» WORK ORDER
If a line in the entries below holds the string "query", copy it.

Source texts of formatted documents
*** Block opens ***

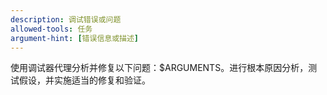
 ```yaml
---
description: 调试错误或问题
allowed-tools: 任务
argument-hint: [错误信息或描述]
---
```


使用调试器代理分析并修复以下问题：$ARGUMENTS。进行根本原因分析，测试假设，并实施适当的修复和验证。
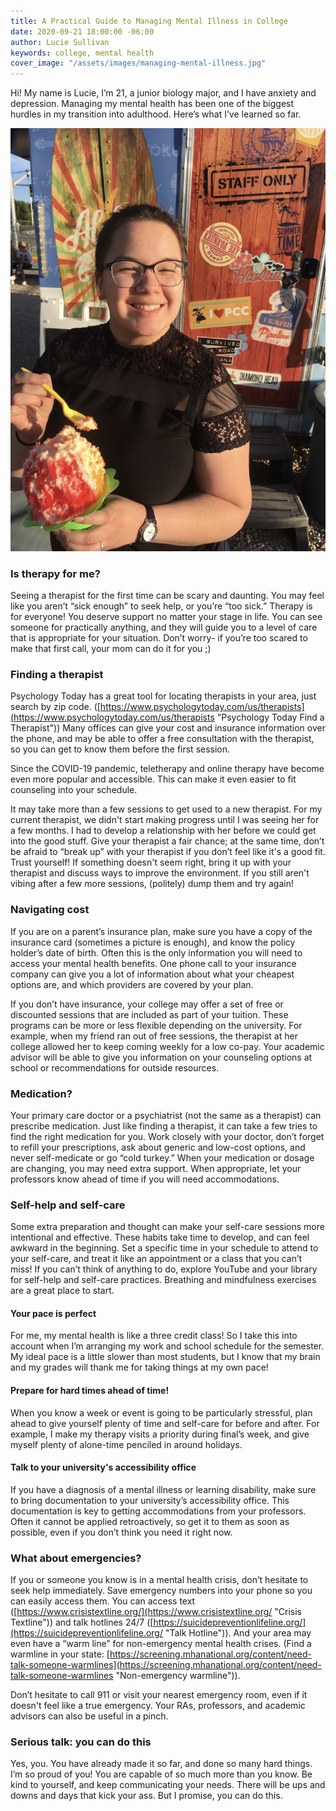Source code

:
 ```yaml
---
title: A Practical Guide to Managing Mental Illness in College
date: 2020-09-21 18:00:00 -06:00
author: Lucie Sullivan
keywords: college, mental health
cover_image: "/assets/images/managing-mental-illness.jpg"
---
```


Hi! My name is Lucie, I’m 21, a junior biology major, and I have anxiety and depression. Managing my mental health has been one of the biggest hurdles in my transition into adulthood. Here’s what I’ve learned so far.

![Lucie](/assets/images/lucie-1.jpg)

### Is therapy for me?

Seeing a therapist for the first time can be scary and daunting. You may feel like you aren’t “sick enough” to seek help, or you’re “too sick.” Therapy is for everyone! You deserve support no matter your stage in life. You can see someone for practically anything, and they will guide you to a level of care that is appropriate for your situation. Don’t worry- if you’re too scared to make that first call, your mom can do it for you ;)

### Finding a therapist

Psychology Today has a great tool for locating therapists in your area, just search by zip code. ([https://www.psychologytoday.com/us/therapists](https://www.psychologytoday.com/us/therapists "Psychology Today Find a Therapist")) Many offices can give your cost and insurance information over the phone, and may be able to offer a free consultation with the therapist, so you can get to know them before the first session.

Since the COVID-19 pandemic, teletherapy and online therapy have become even more popular and accessible. This can make it even easier to fit counseling into your schedule.

It may take more than a few sessions to get used to a new therapist. For my current therapist, we didn't start making progress until I was seeing her for a few months. I had to develop a relationship with her before we could get into the good stuff. Give your therapist a fair chance; at the same time, don’t be afraid to “break up” with your therapist if you don’t feel like it's a good fit. Trust yourself! If something doesn't seem right, bring it up with your therapist and discuss ways to improve the environment. If you still aren't vibing after a few more sessions, (politely) dump them and try again!

### Navigating cost

If you are on a parent’s insurance plan, make sure you have a copy of the insurance card (sometimes a picture is enough), and know the policy holder’s date of birth. Often this is the only information you will need to access your mental health benefits. One phone call to your insurance company can give you a lot of information about what your cheapest options are, and which providers are covered by your plan.

If you don’t have insurance, your college may offer a set of free or discounted sessions that are included as part of your tuition. These programs can be more or less flexible depending on the university. For example, when my friend ran out of free sessions, the therapist at her college allowed her to keep coming weekly for a low co-pay. Your academic advisor will be able to give you information on your counseling options at school or recommendations for outside resources.

### Medication?

Your primary care doctor or a psychiatrist (not the same as a therapist) can prescribe medication. Just like finding a therapist, it can take a few tries to find the right medication for you. Work closely with your doctor, don’t forget to refill your prescriptions, ask about generic and low-cost options, and never self-medicate or go “cold turkey.” When your medication or dosage are changing, you may need extra support. When appropriate, let your professors know ahead of time if you will need accommodations.

### Self-help and self-care

Some extra preparation and thought can make your self-care sessions more intentional and effective. These habits take time to develop, and can feel awkward in the beginning. Set a specific time in your schedule to attend to your self-care, and treat it like an appointment or a class that you can’t miss! If you can’t think of anything to do, explore YouTube and your library for self-help and self-care practices. Breathing and mindfulness exercises are a great place to start.

#### Your pace is perfect

For me, my mental health is like a three credit class! So I take this into account when I’m arranging my work and school schedule for the semester. My ideal pace is a little slower than most students, but I know that my brain and my grades will thank me for taking things at my own pace!

#### Prepare for hard times ahead of time!

When you know a week or event is going to be particularly stressful, plan ahead to give yourself plenty of time and self-care for before and after. For example, I make my therapy visits a priority during final’s week, and give myself plenty of alone-time penciled in around holidays.

#### Talk to your university's accessibility office

If you have a diagnosis of a mental illness or learning disability, make sure to bring documentation to your university’s accessibility office. This documentation is key to getting accommodations from your professors. Often it cannot be applied retroactively, so get it to them as soon as possible, even if you don’t think you need it right now.

### What about emergencies?

If you or someone you know is in a mental health crisis, don’t hesitate to seek help immediately. Save emergency numbers into your phone so you can easily access them. You can access text ([https://www.crisistextline.org/](https://www.crisistextline.org/ "Crisis Textline")) and talk hotlines 24/7 ([https://suicidepreventionlifeline.org/](https://suicidepreventionlifeline.org/ "Talk Hotline")). And your area may even have a “warm line” for non-emergency mental health crises. (Find a warmline in your state: [https://screening.mhanational.org/content/need-talk-someone-warmlines](https://screening.mhanational.org/content/need-talk-someone-warmlines "Non-emergency warmline")).

Don’t hesitate to call 911 or visit your nearest emergency room, even if it doesn't feel like a true emergency. Your RAs, professors, and academic advisors can also be useful in a pinch.

### Serious talk: you can do this

Yes, you. You have already made it so far, and done so many hard things. I’m so proud of you! You are capable of so much more than you know. Be kind to yourself, and keep communicating your needs. There will be ups and downs and days that kick your ass. But I promise, you can do this.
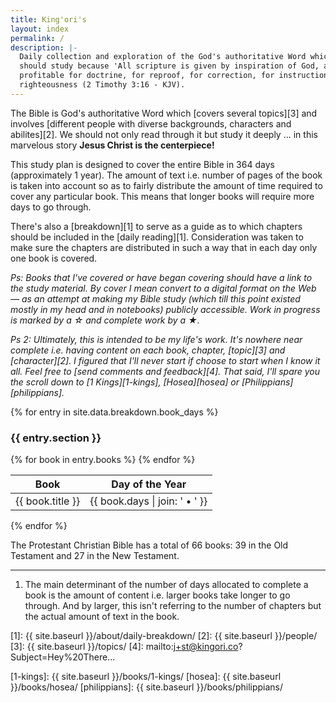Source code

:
 ```yaml
---
title: King'ori's
layout: index
permalink: /
description: |-
  Daily collection and exploration of the God's authoritative Word which we
  should study because 'All scripture is given by inspiration of God, and is
  profitable for doctrine, for reproof, for correction, for instruction in
  righteousness (2 Timothy 3:16 - KJV).
---
```


The Bible is God's authoritative Word which [covers several topics][3] and
involves [different people with diverse backgrounds, characters and
abilites][2]. We should not only read through it but study it deeply ... in this
marvelous story **Jesus Christ is the centerpiece!**

This study plan is designed to cover the entire Bible in 364 days (approximately
1 year). The amount of text i.e. number of pages of the book is taken into
account so as to fairly distribute the amount of time required to cover any
particular book. This means that longer books will require more days to go
through.

There's also a [breakdown][1] to serve as a guide as to which chapters should be
included in the [daily reading][1]. Consideration was taken to make sure the
chapters are distributed in such a way that in each day only one book is
covered.

_Ps: Books that I've covered or have began covering should have a link to the
study material. By cover I mean convert to a digital format on the Web — as an
attempt at making my Bible study (which till this point existed mostly in my
head and in notebooks) publicly accessible. Work in progress is marked by a ☆
and complete work by a ★._

_Ps 2: Ultimately, this is intended to be my life's work. It's nowhere near
complete i.e. having content on each book, chapter, [topic][3] and
[character][2]. I figured that I'll never start if choose to start when I know
it all. Feel free to [send comments and feedback][4]. That said, I'll spare you
the scroll down to [1 Kings][1-kings], [Hosea][hosea] or [Philippians][philippians]._

{% for entry in site.data.breakdown.book_days %}
### {{ entry.section }}

<table>
  <thead>
    <tr>
      <th>Book</th>
      <th>Day of the Year</th>
    </tr>
  </thead>
  <tbody>
{% for book in entry.books %}
    <tr>
      <td>{{ book.title }}</td>
      <td>{{ book.days | join: ' • ' }}</td>
    </tr>
{% endfor %}
  </tbody>
</table>
{% endfor %}

The Protestant Christian Bible has a total of 66 books: 39 in the Old Testament and 27 in the New Testament.

---

1. The main determinant of the number of days allocated to complete a book is
the amount of content i.e. larger books take longer to go through. And by
larger, this isn't referring to the number of chapters but the actual amount of
text in the book.

[1]: {{ site.baseurl }}/about/daily-breakdown/
[2]: {{ site.baseurl }}/people/
[3]: {{ site.baseurl }}/topics/
[4]: mailto:j+st@kingori.co?Subject=Hey%20There...

[1-kings]: {{ site.baseurl }}/books/1-kings/
[hosea]: {{ site.baseurl }}/books/hosea/
[philippians]: {{ site.baseurl }}/books/philippians/
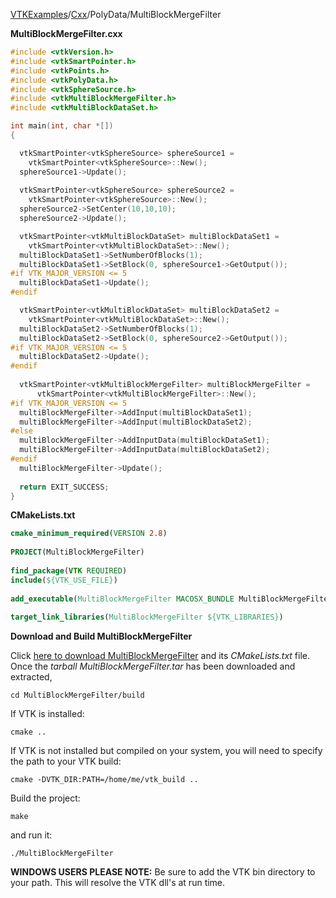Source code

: [VTKExamples](/home/)/[Cxx](/Cxx)/PolyData/MultiBlockMergeFilter

**MultiBlockMergeFilter.cxx**
```c++
#include <vtkVersion.h>
#include <vtkSmartPointer.h>
#include <vtkPoints.h>
#include <vtkPolyData.h>
#include <vtkSphereSource.h>
#include <vtkMultiBlockMergeFilter.h>
#include <vtkMultiBlockDataSet.h>

int main(int, char *[])
{

  vtkSmartPointer<vtkSphereSource> sphereSource1 =
    vtkSmartPointer<vtkSphereSource>::New();
  sphereSource1->Update();
  
  vtkSmartPointer<vtkSphereSource> sphereSource2 =
    vtkSmartPointer<vtkSphereSource>::New();
  sphereSource2->SetCenter(10,10,10);
  sphereSource2->Update();

  vtkSmartPointer<vtkMultiBlockDataSet> multiBlockDataSet1 =
    vtkSmartPointer<vtkMultiBlockDataSet>::New();
  multiBlockDataSet1->SetNumberOfBlocks(1);
  multiBlockDataSet1->SetBlock(0, sphereSource1->GetOutput());
#if VTK_MAJOR_VERSION <= 5
  multiBlockDataSet1->Update();
#endif

  vtkSmartPointer<vtkMultiBlockDataSet> multiBlockDataSet2 =
    vtkSmartPointer<vtkMultiBlockDataSet>::New();
  multiBlockDataSet2->SetNumberOfBlocks(1);
  multiBlockDataSet2->SetBlock(0, sphereSource2->GetOutput());
#if VTK_MAJOR_VERSION <= 5
  multiBlockDataSet2->Update();
#endif
  
  vtkSmartPointer<vtkMultiBlockMergeFilter> multiBlockMergeFilter =
      vtkSmartPointer<vtkMultiBlockMergeFilter>::New();
#if VTK_MAJOR_VERSION <= 5
  multiBlockMergeFilter->AddInput(multiBlockDataSet1);
  multiBlockMergeFilter->AddInput(multiBlockDataSet2);
#else
  multiBlockMergeFilter->AddInputData(multiBlockDataSet1);
  multiBlockMergeFilter->AddInputData(multiBlockDataSet2);
#endif
  multiBlockMergeFilter->Update();
  
  return EXIT_SUCCESS;
}
```
**CMakeLists.txt**
```cmake
cmake_minimum_required(VERSION 2.8)
 
PROJECT(MultiBlockMergeFilter)
 
find_package(VTK REQUIRED)
include(${VTK_USE_FILE})
 
add_executable(MultiBlockMergeFilter MACOSX_BUNDLE MultiBlockMergeFilter.cxx)
 
target_link_libraries(MultiBlockMergeFilter ${VTK_LIBRARIES})
```

**Download and Build MultiBlockMergeFilter**

Click [here to download MultiBlockMergeFilter](https://github.com/lorensen/VTKWikiExamplesTarballs/raw/master/MultiBlockMergeFilter.tar) and its *CMakeLists.txt* file.
Once the *tarball MultiBlockMergeFilter.tar* has been downloaded and extracted,
```
cd MultiBlockMergeFilter/build 
```
If VTK is installed:
```
cmake ..
```
If VTK is not installed but compiled on your system, you will need to specify the path to your VTK build:
```
cmake -DVTK_DIR:PATH=/home/me/vtk_build ..
```
Build the project:
```
make
```
and run it:
```
./MultiBlockMergeFilter
```
**WINDOWS USERS PLEASE NOTE:** Be sure to add the VTK bin directory to your path. This will resolve the VTK dll's at run time.

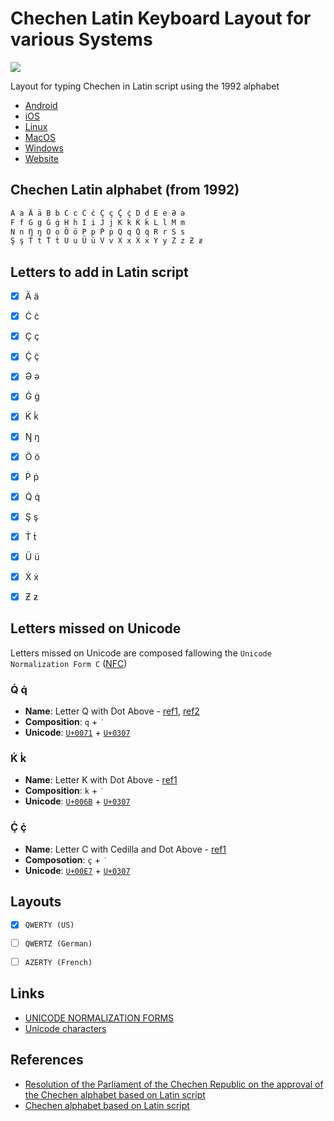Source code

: # Chechen Latin Keyboard Layout for various Systems

[![](https://img.shields.io/badge/GitLab-Mirror-succes?link=https://gitlab.com/gushmazuko/chechen-latin-keyboard-layout)](https://gitlab.com/gushmazuko/chechen-latin-keyboard-layout)

Layout for typing Chechen in Latin script using the 1992 alphabet


- [Android](./android)
- [iOS](./ios)
- [Linux](./linux)
- [MacOS](./macos)
- [Windows](./windows)
- [Website](./website)


## Chechen Latin alphabet (from 1992)
```markdown
A a Ä ä B b C c Ċ ċ Ç ç Ç̇ ç̇ D d E e Ə ə
F f G g Ġ ġ H h I i J j K k K̇ k̇ L l M m
N n Ŋ ŋ O o Ö ö P p Ṗ ṗ Q q Q̇ q̇ R r S s
Ş ş T t Ṫ ṫ U u Ü ü V v X x Ẋ ẋ Y y Z z Ƶ ƶ
```


## Letters to add in Latin script
- [x] Ä ä
- [x] Ċ ċ
- [x] Ç ç
- [x] Ç̇ ç̇
- [x] Ə ə
- [x] Ġ ġ
- [x] K̇ k̇
- [x] Ŋ ŋ
- [x] Ö ö
- [x] Ṗ ṗ
- [x] Q̇ q̇
- [x] Ş ş
- [x] Ṫ ṫ
- [x] Ü ü
- [x] Ẋ ẋ
- [x] Ƶ ƶ


## Letters missed on Unicode
Letters missed on Unicode are composed fallowing the `Unicode Normalization Form C` ([NFC](https://unicode.org/reports/tr15/#:~:text=Normalization%20Form%20C%20uses%20canonical,already%20in%20Normalization%20Form%20C.)) 

### Q̇ q̇
- **Name**: Letter Q with Dot Above - [ref1](http://www.personal.psu.edu/ejp10/blogs/gotunicode/2008/11/glyph-du-jour-thermodynamic-q-.html#:~:text=It's%20a%20capital%20Q%20with,these%20DO%20exist%20in%20Unicode), [ref2](https://fr.wikipedia.org/wiki/Q%CC%87)
- **Composition**: `q` + `̇`
- **Unicode**: [`U+0071`](https://www.compart.com/en/unicode/U+0071) + [`U+0307`](https://www.compart.com/en/unicode/U+0307)

### K̇ k̇
- **Name**: Letter K with Dot Above - [ref1](https://fr.wikipedia.org/wiki/K%CC%87)
- **Composition**: `k` + `̇`
- **Unicode**: [`U+006B`](https://www.compart.com/en/unicode/U+006B) + [`U+0307`](https://www.compart.com/en/unicode/U+0307)

### Ç̇ ç̇
- **Name**: Letter C with Cedilla and Dot Above - [ref1](https://fr.wikipedia.org/wiki/%C3%87%CC%87)
- **Composotion**: `ç` + `̇`
- **Unicode**: [`U+00E7`](https://www.compart.com/en/unicode/U+00E7) + [`U+0307`](https://www.compart.com/en/unicode/U+0307)


## Layouts
- [x] `QWERTY (US)`
- [ ] `QWERTZ (German)`  
- [ ] `AZERTY (French)` 


## Links
- [UNICODE NORMALIZATION FORMS](https://unicode.org/reports/tr15/)
- [Unicode characters](https://www.compart.com/en/unicode/)


## References
- [Resolution of the Parliament of the Chechen Republic on the approval of the Chechen alphabet based on Latin script](https://archive.org/details/ChR-alphabet-1992)
- [Chechen alphabet based on Latin script](https://vk.com/noxmott?w=wall-69239228_12459)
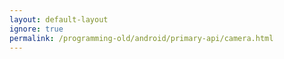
 ```yaml
---
layout: default-layout
ignore: true
permalink: /programming-old/android/primary-api/camera.html
---
```

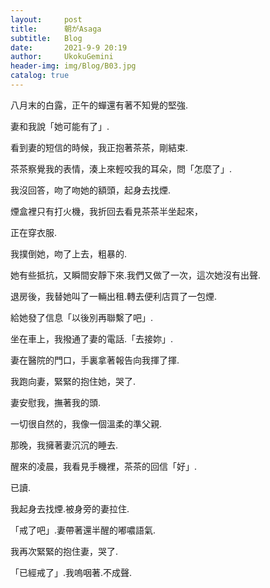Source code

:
 ```yaml
---
layout:     post
title:      朝がAsaga 
subtitle:   Blog
date:       2021-9-9 20:19 
author:     UkokuGemini
header-img: img/Blog/B03.jpg
catalog: true
---
```


八月末的白露，正午的蟬還有著不知覺的堅強.

妻和我說「她可能有了」.

看到妻的短信的時候，我正抱著茶茶，剛結束.

茶茶察覺我的表情，湊上來輕咬我的耳朵，問「怎麼了」.

我沒回答，吻了吻她的額頭，起身去找煙.

煙盒裡只有打火機，我折回去看見茶茶半坐起來，

正在穿衣服.

我撲倒她，吻了上去，粗暴的.

她有些抵抗，又瞬間安靜下來.我們又做了一次，這次她沒有出聲.

退房後，我替她叫了一輛出租.轉去便利店買了一包煙.

給她發了信息「以後別再聯繫了吧」.

坐在車上，我撥通了妻的電話.「去接妳」.

妻在醫院的門口，手裏拿著報告向我揮了揮.

我跑向妻，緊緊的抱住她，哭了.

妻安慰我，撫著我的頭.

一切很自然的，我像一個溫柔的準父親.

那晚，我擁著妻沉沉的睡去.

醒來的凌晨，我看見手機裡，茶茶的回信「好」.

已讀.

我起身去找煙.被身旁的妻拉住.

「戒了吧」.妻帶著還半醒的嘟噥語氣.

我再次緊緊的抱住妻，哭了.

「已經戒了」.我嗚咽著.不成聲.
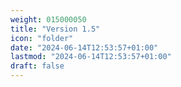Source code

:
 ```yaml
---
weight: 015000050
title: "Version 1.5"
icon: "folder"
date: "2024-06-14T12:53:57+01:00"
lastmod: "2024-06-14T12:53:57+01:00"
draft: false
---
```

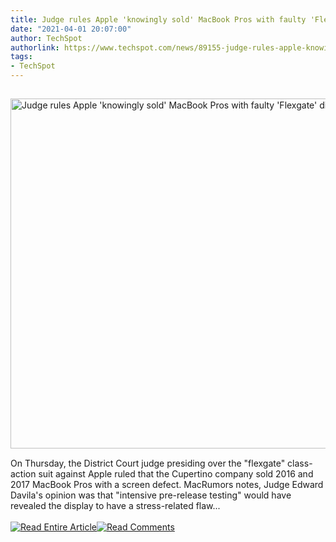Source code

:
 ```yaml
---
title: Judge rules Apple 'knowingly sold' MacBook Pros with faulty 'Flexgate' displays
date: "2021-04-01 20:07:00"
author: TechSpot
authorlink: https://www.techspot.com/news/89155-judge-rules-apple-knowingly-sold-macbook-pros-faulty.html
tags:
- TechSpot
---
```

<a href="https://www.techspot.com/news/89155-judge-rules-apple-knowingly-sold-macbook-pros-faulty.html" target="_blank"><img src="https://static.techspot.com/images2/news/ts3_thumbs/2020/10/2020-10-21-ts3_thumbs-76b.jpg" width="800" height="560" style="padding: 15px 0" title="Judge rules Apple 'knowingly sold' MacBook Pros with faulty 'Flexgate' displays" /></a><br />On Thursday, the District Court judge presiding over the "flexgate" class-action suit against Apple ruled that the Cupertino company sold 2016 and 2017 MacBook Pros with a screen defect. MacRumors notes, Judge Edward Davila's opinion was that "intensive pre-release testing" would have revealed the display to have a stress-related flaw...<br /><br /><a href="https://www.techspot.com/news/89155-judge-rules-apple-knowingly-sold-macbook-pros-faulty.html"><img src="https://static.techspot.com/images/rss/rss_buttons_01.png" border="0" alt="Read Entire Article" /></a><a href="https://www.techspot.com/news/89155-judge-rules-apple-knowingly-sold-macbook-pros-faulty.html#comments"><img src="https://static.techspot.com/images/rss/rss_buttons_02.png" border="0" alt="Read Comments" /></a><br /><br />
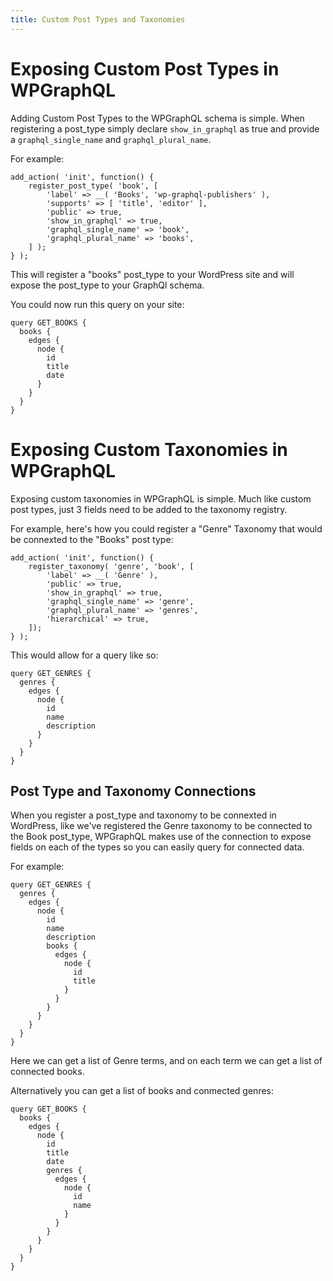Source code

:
 ```yaml
---
title: Custom Post Types and Taxonomies
---
```


# Exposing Custom Post Types in WPGraphQL

Adding Custom Post Types to the WPGraphQL schema is simple. When registering a post_type simply declare `show_in_graphql` as true and provide a `graphql_single_name` and `graphql_plural_name`. 

For example: 

```
add_action( 'init', function() {
	register_post_type( 'book', [
		'label' => __( 'Books', 'wp-graphql-publishers' ),
		'supports' => [ 'title', 'editor' ],
		'public' => true,
		'show_in_graphql' => true,
		'graphql_single_name' => 'book',
		'graphql_plural_name' => 'books',
	] );
} );
```

This will register a "books" post_type to your WordPress site and will expose the post_type to your GraphQl schema. 

You could now run this query on your site:

```
query GET_BOOKS {
  books {
    edges {
      node {
        id
        title
        date
      }
    }
  }
}
```

# Exposing Custom Taxonomies in WPGraphQL

Exposing custom taxonomies in WPGraphQL is simple. Much like custom post types, just 3 fields need to be added to the taxonomy registry.

For example, here's how you could register a "Genre" Taxonomy that would be connexted to the "Books" post type:

```
add_action( 'init', function() {
	register_taxonomy( 'genre', 'book', [
		'label' => __( 'Genre' ),
		'public' => true,
		'show_in_graphql' => true,
		'graphql_single_name' => 'genre',
		'graphql_plural_name' => 'genres',
		'hierarchical' => true,
	]);
} );
```

This would allow for a query like so:

```
query GET_GENRES {
  genres {
    edges {
      node {
        id
        name
        description
      }
    }
  }
}
```

## Post Type and Taxonomy Connections

When you register a post_type and taxonomy to be connexted in WordPress, like we've registered the Genre taxonomy to be connected to the Book post_type, WPGraphQL makes use of the connection to expose fields on each of the types so you can easily query for connected data.

For example: 

```
query GET_GENRES {
  genres {
    edges {
      node {
        id
        name
        description
        books { 
          edges {
            node {
              id
              title
            }
          }
        }
      }
    }
  }
}
```

Here we can get a list of Genre terms, and on each term we can get a list of connected books. 

Alternatively you can get a list of books and conmected genres:

```
query GET_BOOKS {
  books {
    edges {
      node {
        id
        title
        date
        genres {
          edges {
            node {
              id
              name
            }
          }
        }
      }
    }
  }
}
```



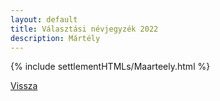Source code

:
 ```yaml
---
layout: default
title: Választási névjegyzék 2022
description: Mártély
---
```


{% include settlementHTMLs/Maarteely.html %}

[Vissza](../)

*** Block closes ***

» RESPONSE
You could now run this query on your site:
query GET_BOOKS {
This would allow for a query like so:
query GET_GENRES {
When you register a post_type and taxonomy to be connexted in WordPress, like we've registered the Genre taxonomy to be connected to the Book post_type, WPGraphQL makes use of the connection to expose fields on each of the types so you can easily query for connected data.
query GET_GENRES {
query GET_BOOKS {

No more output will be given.